Traditionswettkampf um den Strauß-Pokal

Leider nur 20 Teilnehmer beim Strauß-Pokal auf der Anlage des SC Diana

In jedem Jahr am ersten Augustwochenende ruft der Strausberger Wurftauben-Schützenclub die Flintenschützen zum Strauß-Pokal auf die bestens gepflegten Anlagen des SC Diana am Rande der Bundeshauptstadt.
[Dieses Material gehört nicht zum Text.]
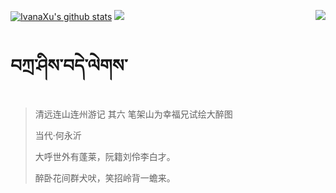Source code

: [![IvanaXu's github stats](https://github-readme-stats.vercel.app/api?username=IvanaXu&show_icons=true&theme=vue-dark)](https://github.com/anuraghazra/github-readme-stats)
<img align="right" src="https://github-readme-stats.vercel.app/api/top-langs/?username=IvanaXu&langs_count=7&theme=graywhite" />
<img src="https://github-readme-stats.vercel.app/api/wakatime?username=IvanaXu&layout=compact&langs_count=6&theme=vue-dark&&custom_title=Programming Times(Jul 29 2021-)" />
# བཀྲ་ཤིས་བདེ་ལེགས་
> 清远连山连州游记 其六 笔架山为幸福兄试绘大醉图
>
> 当代·何永沂
>
> 大呼世外有蓬莱，阮籍刘伶李白才。
> 
> 醉卧花间群犬吠，笑招岭背一蟾来。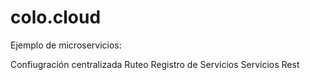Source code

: # colo.cloud

Ejemplo de microservicios:

Confiugración centralizada
Ruteo
Registro de Servicios
Servicios Rest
Waren es diesmal die außerordentlich hohen Temperaturen? Der Strausberger Jürgen Baldauf meinte, „die Flinten wurden nicht kalt und beim Doppeltrap konnte man sich die Finger verbrennen“. Jedenfalls waren nur zwei Damen und 18 Herren dem Ruf gefolgt und hatten sich auf den Weg nach Hoppegarten gemacht. Darunter auch wieder Stammteilnehmer Norbert „Paule“ Radtki aus der Kieler Gegend, der damit wohl wieder derjenige mit der weitesten Anreise war. Zu beschießen waren wie üblich je 15 Scheiben Trap (sportlich sowie jagdlich), 15 Scheiben Skeet (sportlich), 15 Doubletten Doppeltrap und zehn Doubletten jagdlich, bestehend aus Niederhaus„taube“ und Roll„hase“ – insgesamt also 95 Scheiben.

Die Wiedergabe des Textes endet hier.